One of the roots of the quadratic $ax^2 + bx + c = 0$ is positive and the other is negative. Tell me the sign of a,b,c so that this happens.

Answer 1

We need distinct real roots, so necessarily $\Delta=b^2-4ac>0$. Furthermore, the product of the roots, $\frac ca$ must be negative.
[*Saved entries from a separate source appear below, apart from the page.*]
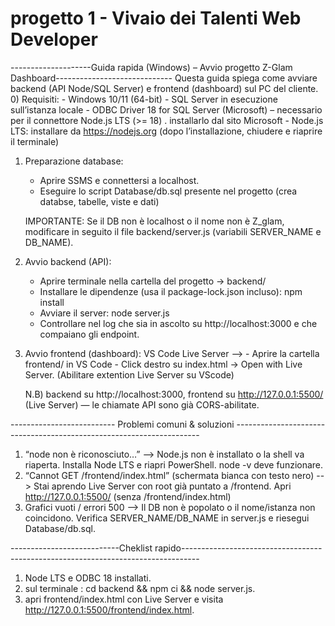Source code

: # progetto 1 - Vivaio dei Talenti Web Developer

--------------------Guida rapida (Windows) – Avvio progetto Z-Glam Dashboard-----------------------------
Questa guida spiega come avviare backend (API Node/SQL Server) e frontend (dashboard) sul PC del cliente.
0) Requisiti:
	- Windows 10/11 (64-bit)
	- SQL Server in esecuzione sull’istanza locale
	- ODBC Driver 18 for SQL Server (Microsoft) – necessario per il connettore Node.js LTS (>= 18) . installarlo dal sito Microsoft
	- Node.js LTS: installare da https://nodejs.org (dopo l’installazione, chiudere e riaprire il terminale)

1) Preparazione database:
	- Aprire SSMS e connettersi a localhost.
	- Eseguire lo script Database/db.sql presente nel progetto (crea databse, tabelle, viste e dati)
	
     IMPORTANTE: Se il DB non è localhost o il nome non è Z_glam, modificare in seguito il file backend/server.js (variabili SERVER_NAME e DB_NAME).

2) Avvio backend (API):
	- Aprire terminale nella cartella del progetto → backend/
	- Installare le dipendenze (usa il package-lock.json incluso):   npm install  
	- Avviare il server:  node server.js
	- Controllare nel log che sia in ascolto su http://localhost:3000 e che compaiano gli endpoint.

3) Avvio frontend (dashboard):
	 VS Code Live Server -->
				- Aprire la cartella frontend/ in VS Code
				- Click destro su index.html → Open with Live Server. (Abilitare extention Live Server su VScode)
	
	N.B) backend su http://localhost:3000, frontend su http://127.0.0.1:5500/ (Live Server) — le chiamate API sono già CORS-abilitate.

-------------------------- Problemi comuni & soluzioni ---------------------------------------------------------------------

1) “node non è riconosciuto…” --> Node.js non è installato o la shell va riaperta. Installa Node LTS e riapri PowerShell. node -v deve funzionare.
2) “Cannot GET /frontend/index.html” (schermata bianca con testo nero) --> Stai aprendo Live Server con root già puntato a /frontend. Apri http://127.0.0.1:5500/ (senza /frontend/index.html)
3) Grafici vuoti / errori 500 --> Il DB non è popolato o il nome/istanza non coincidono. Verifica SERVER_NAME/DB_NAME in server.js e riesegui Database/db.sql.

---------------------------Cheklist rapido----------------------------------------------------------------------------------

1) Node LTS e ODBC 18 installati.
2) sul terminale : cd backend && npm ci && node server.js.
3) apri frontend/index.html con Live Server e visita http://127.0.0.1:5500/frontend/index.html.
As the sign of $\frac ca$ is the same as the sign of $ac$, we have $ac<0$.

We may note that $ac<0$ implies $\Delta>0$, so the first condition is redundant, and finally, the equation $ax^2+bx+c=0$ has a positive root and a negative root if and only if $ac<0$.

Answer 2

Hint:

Viete equalitites: the sum of the roots is $\;-\cfrac ba\;$ and their product is $\;\cfrac ca\;$ .

Answer 3

Let $a$ be positive. Then by Vieta $c$ must be negative; here the sign of $b$ doesn't matter. If conversely $c$ is negative in that case we know that there must be two different solution one of different signs; again the sign of $b$ doesn't matter. Similarly if $a$ is negative. Hence $ac$ must be negative and the sign of $b$ doesn't matter.

Answer 4

We need $\sqrt{b^2-4ac}\gt b$. This happens iff $b^2-4ac\gt b^2$. Which happens whenever $ac\lt0$. So $a$ and $c$ must have opposite signs.